Basically I'm doing this:

class Base(models.Model):
    field1_base = models.IntegerField()
    def __init__(self, field1_base):
        # LOGICS
        self.field1_base = field1_base

class A(Base):
    field2_sub = models.IntegerField()
    def __init__(self, field2_sub, field1_base):
        # LOGICS
        self.field2_sub = field2_sub
        super(A, self).__init__(field1_base)

A(field2_sub=1, field1_base=2)

However we can't override the __init__() method of a model.

I just want to leave some fields to be assigned in base class's methods.

Is there a proper way to do this using create() method?

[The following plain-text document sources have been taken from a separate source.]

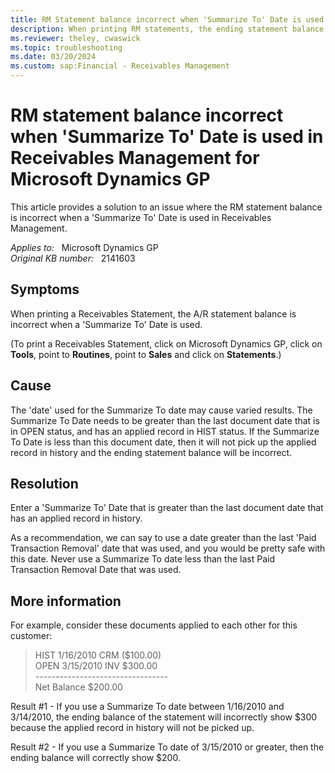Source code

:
 ```yaml
---
title: RM Statement balance incorrect when 'Summarize To' Date is used in Receivables Management
description: When printing RM statements, the ending statement balance is incorrect when a Summarize To Date is used. This article provides a solution to this issue.
ms.reviewer: theley, cwaswick
ms.topic: troubleshooting
ms.date: 03/20/2024
ms.custom: sap:Financial - Receivables Management
---
```

# RM statement balance incorrect when 'Summarize To' Date is used in Receivables Management for Microsoft Dynamics GP

This article provides a solution to an issue where the RM statement balance is incorrect when a 'Summarize To' Date is used in Receivables Management.

_Applies to:_ &nbsp; Microsoft Dynamics GP  
_Original KB number:_ &nbsp; 2141603

## Symptoms

When printing a Receivables Statement, the A/R statement balance is incorrect when a 'Summarize To' Date is used.

(To print a Receivables Statement, click on Microsoft Dynamics GP, click on **Tools**, point to **Routines**, point to **Sales** and click on **Statements**.)

## Cause

The 'date' used for the Summarize To date may cause varied results. The Summarize To Date needs to be greater than the last document date that is in OPEN status, and has an applied record in HIST status. If the Summarize To Date is less than this document date, then it will not pick up the applied record in history and the ending statement balance will be incorrect.

## Resolution

Enter a 'Summarize To' Date that is greater than the last document date that has an applied record in history.

As a recommendation, we can say to use a date greater than the last 'Paid Transaction Removal' date that was used, and you would be pretty safe with this date. Never use a Summarize To date less than the last Paid Transaction Removal Date that was used.

## More information

For example, consider these documents applied to each other for this customer:

> HIST 1/16/2010 CRM ($100.00)  
OPEN 3/15/2010 INV $300.00  
\---------------------------------  
Net Balance $200.00

Result #1 - If you use a Summarize To date between 1/16/2010 and 3/14/2010, the ending balance of the statement will incorrectly show $300 because the applied record in history will not be picked up.

Result #2 - If you use a Summarize To date of 3/15/2010 or greater, then the ending balance will correctly show $200.
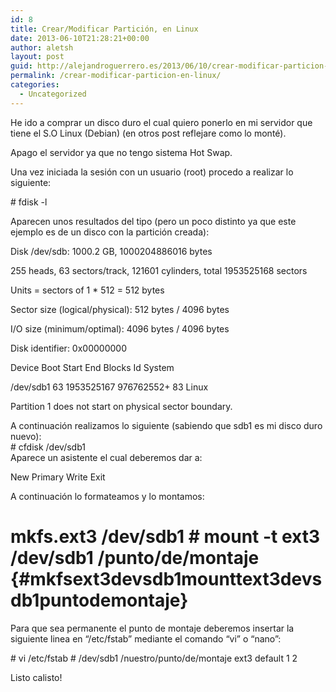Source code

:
```yaml
---
id: 8
title: Crear/Modificar Partición, en Linux
date: 2013-06-10T21:28:21+00:00
author: aletsh
layout: post
guid: http://alejandroguerrero.es/2013/06/10/crear-modificar-particion-en-linux/
permalink: /crear-modificar-particion-en-linux/
categories:
  - Uncategorized
---
```

He ido a comprar un disco duro el cual quiero ponerlo en mi servidor que tiene el S.O Linux (Debian) (en otros post reflejare como lo monté).

Apago el servidor ya que no tengo sistema Hot Swap.

Una vez iniciada la sesión con un usuario (root) procedo a realizar lo siguiente:

<div class="csharpcode">
  # fdisk -l</p>
</div> Aparecen unos resultados del tipo (pero un poco distinto ya que este ejemplo es de un disco con la partición creada):</p> 

<div class="csharpcode">
  Disk /dev/sdb: 1000.2 GB, 1000204886016 bytes 
  
  <p>
    255 heads, 63 sectors/track, 121601 cylinders, total 1953525168 sectors
  </p>
  
  <p>
    Units = sectors of 1 * 512 = 512 bytes
  </p>
  
  <p>
    Sector size (logical/physical): 512 bytes / 4096 bytes
  </p>
  
  <p>
    I/O size (minimum/optimal): 4096 bytes / 4096 bytes
  </p>
  
  <p>
    Disk identifier: 0x00000000
  </p>
  
  <p>
    Device Boot Start End Blocks Id System
  </p>
  
  <p>
    /dev/sdb1 63 1953525167 976762552+ 83 Linux
  </p>
  
  <p>
    Partition 1 does not start on physical sector boundary.
  </p>
</div> A continuación realizamos lo siguiente (sabiendo que sdb1 es mi disco duro nuevo): 

<div class="csharpcode">
  # cfdisk /dev/sdb1
</div> Aparece un asistente el cual deberemos dar a: 

New Primary Write Exit

A continuación lo formateamos y lo montamos:

# mkfs.ext3 /dev/sdb1 # mount -t ext3 /dev/sdb1 /punto/de/montaje {#mkfsext3devsdb1mounttext3devsdb1puntodemontaje}

Para que sea permanente el punto de montaje deberemos insertar la siguiente linea en “/etc/fstab” mediante el comando “vi” o “nano”:

<span class="rem"># vi /etc/fstab</span> # /dev/sdb1 /nuestro/punto/de/montaje ext3 <span class="kwrd">default</span> 1 2

Listo calisto!</p>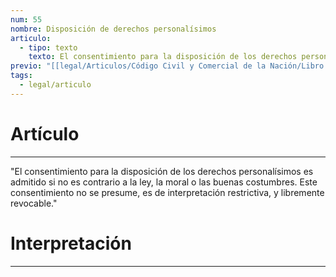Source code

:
 ```yaml
---
num: 55
nombre: Disposición de derechos personalísimos
articulo:
  - tipo: texto
    texto: El consentimiento para la disposición de los derechos personalísimos es admitido si no es contrario a la ley, la moral o las buenas costumbres. Este consentimiento no se presume, es de interpretación restrictiva, y libremente revocable.
previo: "[[legal/Articulos/Código Civil y Comercial de la Nación/Libro Primero/Título 1/Capítulo 3/Capítulo 3, Derechos y actos personalísimos.md|Capítulo 3, Derechos y actos personalísimos]]"
tags:
  - legal/articulo
---
```

# Artículo
---
"El consentimiento para la disposición de los derechos personalísimos es admitido si no es contrario a la ley, la moral o las buenas costumbres. Este consentimiento no se presume, es de interpretación restrictiva, y libremente revocable."

# Interpretación
---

Of course I can custom create method of Base class, however what I want is to invoke Base.create and A.create at the same time on the creation of A, which makes the situation different from this question

5
  • 1
    possible duplicate to stackoverflow.com/questions/39483184/… and stackoverflow.com/questions/843580/… Commented Sep 15, 2016 at 4:56
  • yup you can use a simple classmethod as explained in the answer Commented Sep 15, 2016 at 5:03
  • @SardorbekImomaliev Quite similar I think. However in my case I need to invoke the base model's methods at the same time. Commented Sep 15, 2016 at 5:18
  • I don't get it. Why not call super(A, self).create() then? Or you want to create Base and A objects at the same time with A.create()? Commented Sep 15, 2016 at 5:24
  • SardorbekImomaliev thank you for your answer. I want to split the logic into two parts, Base.create() and A.create(). How can I call both on the creation of instance of class A? Commented Sep 15, 2016 at 5:40

1 Answer 1

1

I would do something like this.

class Base(models.Model):
    field1_base = models.IntegerField()

    def initialize(self, *args, **kwargs):
        self.field1_base = kwargs['field1_base']

    @classmethod
    def create(cls, *args, **kwargs):
        # LOGICS
        self = cls()
        self.initialize(*args, **kwargs)
        return self

class A(Base):
    field2_sub = models.IntegerField()

    def initialize(self, *args, **kwargs):
        super(A, self).initialize(*args, **kwargs)
        self.field2_sub = kwargs['field1_base']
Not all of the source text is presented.